CERUTI, JULIETA MARÍA; OPPENHEIMER, FLORENCIA MAIA; LEIRÓS, GUSTAVO JOSÉ; BALAÑÁ, MARÍA EUGENIA

Mar de Plata

Congreso; LXIII Reunion Anual de la Sociedad Argentina de Investigación Clínica; 2018

SAIC

Hair follicle (HF) cyclical growth is governed by interactions between dermal papilla cells (DPC) and epidermal HF stem cells (HFSC). During androgenetic alopecia (AGA) androgens deregulate these interactions and impair HFSC differentiation through inhibition of the Wnt/ B catenin signaling pathway. BMPs and WNTs act on DPC to maintain hair-inducing activity. We studied the role of BMPs on DPC spheres (DPC Sph)- induced HFSC differentiation.

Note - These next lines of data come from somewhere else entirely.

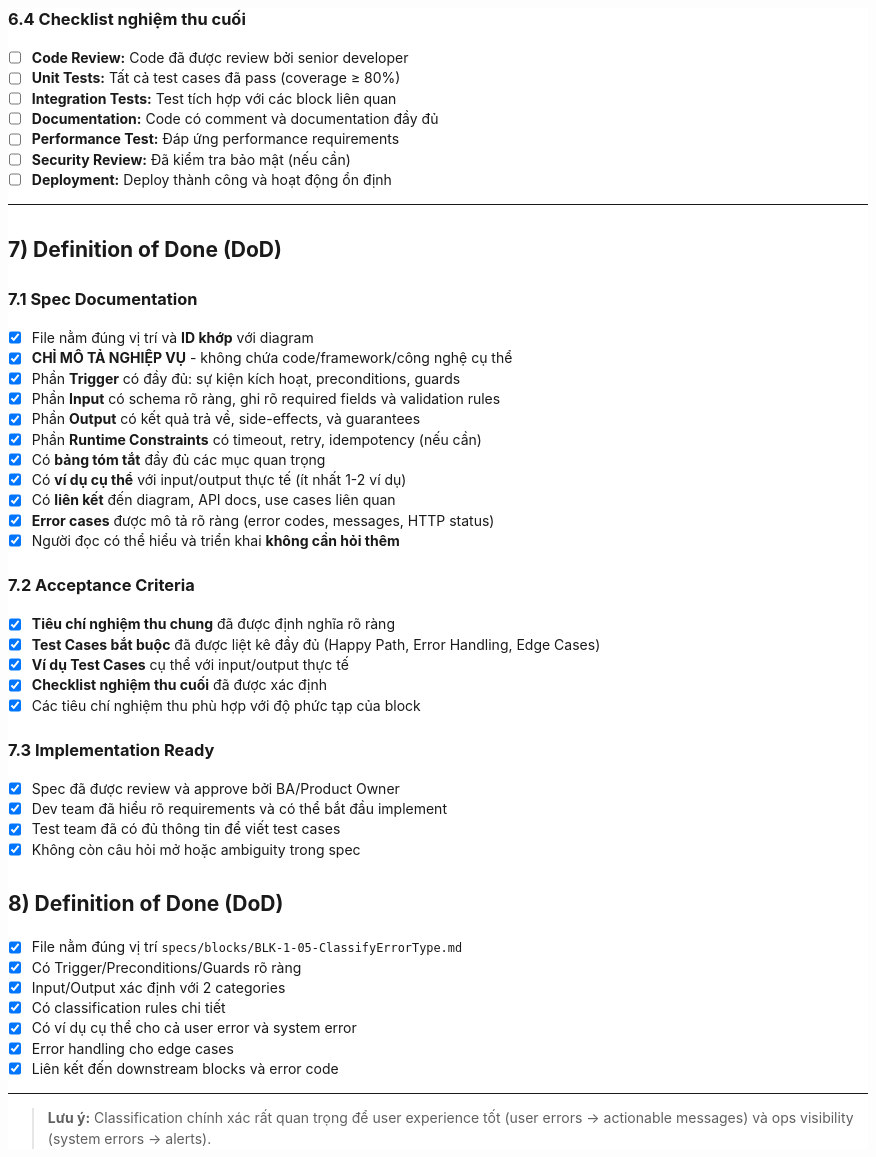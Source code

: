 ### 6.4 Checklist nghiệm thu cuối
- [ ] **Code Review:** Code đã được review bởi senior developer
- [ ] **Unit Tests:** Tất cả test cases đã pass (coverage ≥ 80%)
- [ ] **Integration Tests:** Test tích hợp với các block liên quan
- [ ] **Documentation:** Code có comment và documentation đầy đủ
- [ ] **Performance Test:** Đáp ứng performance requirements
- [ ] **Security Review:** Đã kiểm tra bảo mật (nếu cần)
- [ ] **Deployment:** Deploy thành công và hoạt động ổn định

---

## 7) **Definition of Done (DoD)**

### 7.1 Spec Documentation
- [x] File nằm đúng vị trí và **ID khớp** với diagram  
- [x] **CHỈ MÔ TẢ NGHIỆP VỤ** - không chứa code/framework/công nghệ cụ thể
- [x] Phần **Trigger** có đầy đủ: sự kiện kích hoạt, preconditions, guards  
- [x] Phần **Input** có schema rõ ràng, ghi rõ required fields và validation rules  
- [x] Phần **Output** có kết quả trả về, side-effects, và guarantees  
- [x] Phần **Runtime Constraints** có timeout, retry, idempotency (nếu cần)  
- [x] Có **bảng tóm tắt** đầy đủ các mục quan trọng  
- [x] Có **ví dụ cụ thể** với input/output thực tế (ít nhất 1-2 ví dụ)  
- [x] Có **liên kết** đến diagram, API docs, use cases liên quan  
- [x] **Error cases** được mô tả rõ ràng (error codes, messages, HTTP status)  
- [x] Người đọc có thể hiểu và triển khai **không cần hỏi thêm**

### 7.2 Acceptance Criteria
- [x] **Tiêu chí nghiệm thu chung** đã được định nghĩa rõ ràng
- [x] **Test Cases bắt buộc** đã được liệt kê đầy đủ (Happy Path, Error Handling, Edge Cases)
- [x] **Ví dụ Test Cases** cụ thể với input/output thực tế
- [x] **Checklist nghiệm thu cuối** đã được xác định
- [x] Các tiêu chí nghiệm thu phù hợp với độ phức tạp của block

### 7.3 Implementation Ready
- [x] Spec đã được review và approve bởi BA/Product Owner
- [x] Dev team đã hiểu rõ requirements và có thể bắt đầu implement
- [x] Test team đã có đủ thông tin để viết test cases
- [x] Không còn câu hỏi mở hoặc ambiguity trong spec

## 8) Definition of Done (DoD)
- [x] File nằm đúng vị trí `specs/blocks/BLK-1-05-ClassifyErrorType.md`
- [x] Có Trigger/Preconditions/Guards rõ ràng
- [x] Input/Output xác định với 2 categories
- [x] Có classification rules chi tiết
- [x] Có ví dụ cụ thể cho cả user error và system error
- [x] Error handling cho edge cases
- [x] Liên kết đến downstream blocks và error code

---

> **Lưu ý:** Classification chính xác rất quan trọng để user experience tốt (user errors → actionable messages) và ops visibility (system errors → alerts).

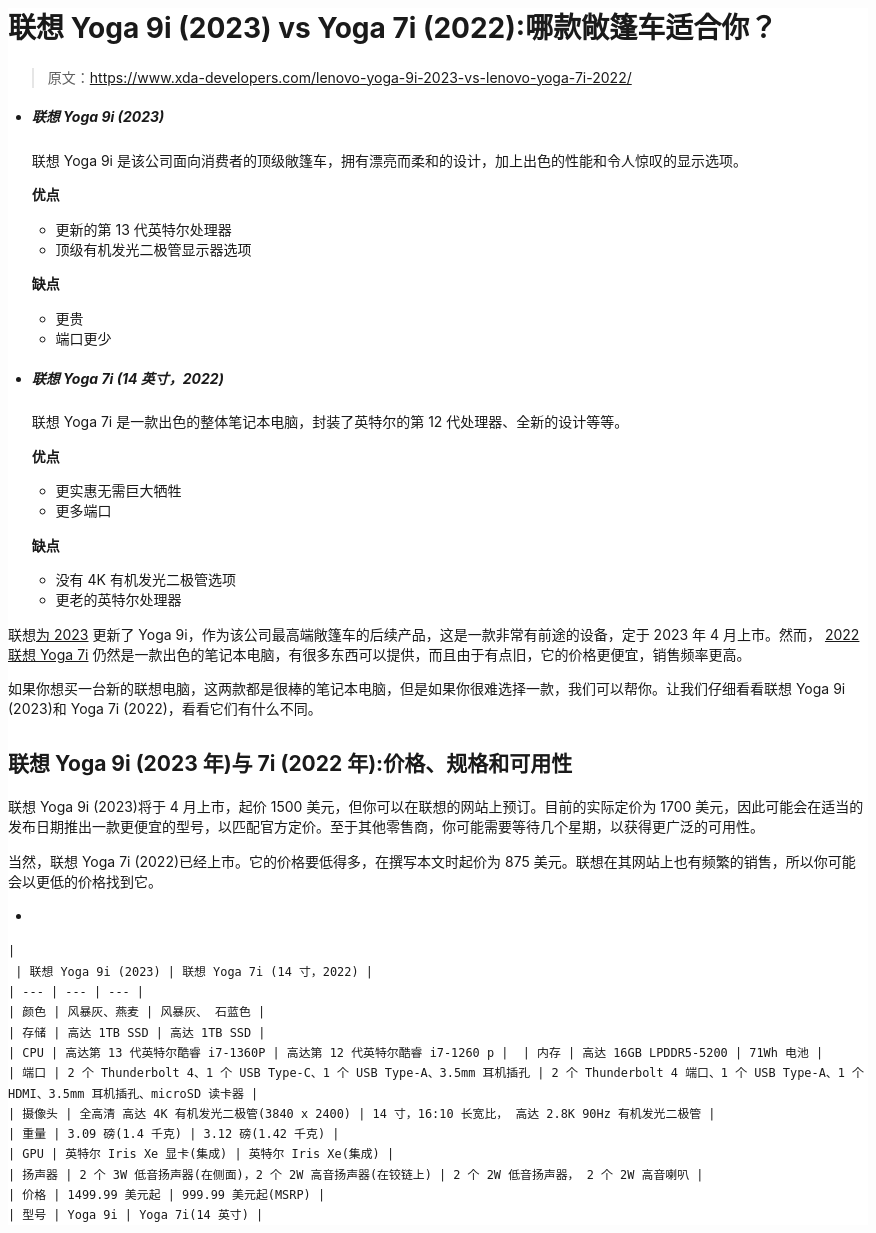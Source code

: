 # 联想 Yoga 9i (2023) vs Yoga 7i (2022):哪款敞篷车适合你？

> 原文：<https://www.xda-developers.com/lenovo-yoga-9i-2023-vs-lenovo-yoga-7i-2022/>

*   ##### 联想 Yoga 9i (2023)

    联想 Yoga 9i 是该公司面向消费者的顶级敞篷车，拥有漂亮而柔和的设计，加上出色的性能和令人惊叹的显示选项。

    **优点**

    *   更新的第 13 代英特尔处理器
    *   顶级有机发光二极管显示器选项

    **缺点**

    *   更贵
    *   端口更少

*   ##### 联想 Yoga 7i (14 英寸，2022)

    联想 Yoga 7i 是一款出色的整体笔记本电脑，封装了英特尔的第 12 代处理器、全新的设计等等。

    **优点**

    *   更实惠无需巨大牺牲
    *   更多端口

    **缺点**

    *   没有 4K 有机发光二极管选项
    *   更老的英特尔处理器

联想[为 2023](https://www.xda-developers.com/lenovo-yoga-9i-2023/) 更新了 Yoga 9i，作为该公司最高端敞篷车的后续产品，这是一款非常有前途的设备，定于 2023 年 4 月上市。然而， [2022 联想 Yoga 7i](https://www.xda-developers.com/lenovo-yoga-7i-2022-review/) 仍然是一款出色的笔记本电脑，有很多东西可以提供，而且由于有点旧，它的价格更便宜，销售频率更高。

如果你想买一台新的联想电脑，这两款都是很棒的笔记本电脑，但是如果你很难选择一款，我们可以帮你。让我们仔细看看联想 Yoga 9i (2023)和 Yoga 7i (2022)，看看它们有什么不同。

## 联想 Yoga 9i (2023 年)与 7i (2022 年):价格、规格和可用性

联想 Yoga 9i (2023)将于 4 月上市，起价 1500 美元，但你可以在联想的网站上预订。目前的实际定价为 1700 美元，因此可能会在适当的发布日期推出一款更便宜的型号，以匹配官方定价。至于其他零售商，你可能需要等待几个星期，以获得更广泛的可用性。

当然，联想 Yoga 7i (2022)已经上市。它的价格要低得多，在撰写本文时起价为 875 美元。联想在其网站上也有频繁的销售，所以你可能会以更低的价格找到它。

*   

    | 
     | 联想 Yoga 9i (2023) | 联想 Yoga 7i (14 寸，2022) |
    | --- | --- | --- |
    | 颜色 | 风暴灰、燕麦 | 风暴灰、 石蓝色 |
    | 存储 | 高达 1TB SSD | 高达 1TB SSD |
    | CPU | 高达第 13 代英特尔酷睿 i7-1360P | 高达第 12 代英特尔酷睿 i7-1260 p |  | 内存 | 高达 16GB LPDDR5-5200 | 71Wh 电池 |
    | 端口 | 2 个 Thunderbolt 4、1 个 USB Type-C、1 个 USB Type-A、3.5mm 耳机插孔 | 2 个 Thunderbolt 4 端口、1 个 USB Type-A、1 个 HDMI、3.5mm 耳机插孔、microSD 读卡器 |
    | 摄像头 | 全高清 高达 4K 有机发光二极管(3840 x 2400) | 14 寸，16:10 长宽比， 高达 2.8K 90Hz 有机发光二极管 |
    | 重量 | 3.09 磅(1.4 千克) | 3.12 磅(1.42 千克) |
    | GPU | 英特尔 Iris Xe 显卡(集成) | 英特尔 Iris Xe(集成) |
    | 扬声器 | 2 个 3W 低音扬声器(在侧面)，2 个 2W 高音扬声器(在铰链上) | 2 个 2W 低音扬声器， 2 个 2W 高音喇叭 |
    | 价格 | 1499.99 美元起 | 999.99 美元起(MSRP) |
    | 型号 | Yoga 9i | Yoga 7i(14 英寸) |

The activity of alkaline phosphatase, marker of hair inductivity, decreased in DPC Sph treated with DHT and the addition of BMP2 restored it. Conditioned media from DPC Sph induced HFSC hair-linage differentiation. When these media were conditioned in presence of DHT, HFSC-differentiation was impaired, however, when DPC Sph media were conditioned in presence of DHT and BMP-2, HFSC-differentiation was recovered, suggesting that BMPs can overcome the inhibitory effect of DHT on HFSC differentiation.To deepen in the mechanism by which BMPs could be exerting this pro- differentiating activity, we analyzed the beta-catenin nuclear translocation in HFSC. When BMP2 was added to the DPC Sph conditioned media, beta-catenin translocation was favored in differentiating HFSC compared with conditioned media alone or with DHT, implicating a cross-talk between BMPs and WNT signaling pathway in HFSC. We then analyzed, two WNT pathway inhibitors. CXXC5 mRNA was downregulated in differentiated HFSC independently of the presence of DHT or BMP2 in conditioned media. GSK-3 phosphorylation was not modified by BMP2, as it was in presence of LiCl, a known inhibitor of GSK-3. Even if further studies are necessary to elucidate at which level the cross-interactions of BMP and Wnt signaling may occur, BMPs contribute to DPC inductivity and HFSC differentiation. We conclude that BMPs are critical factors of the complex epithelial-mesenchymal interaction and their downregulation contribute to AGA development.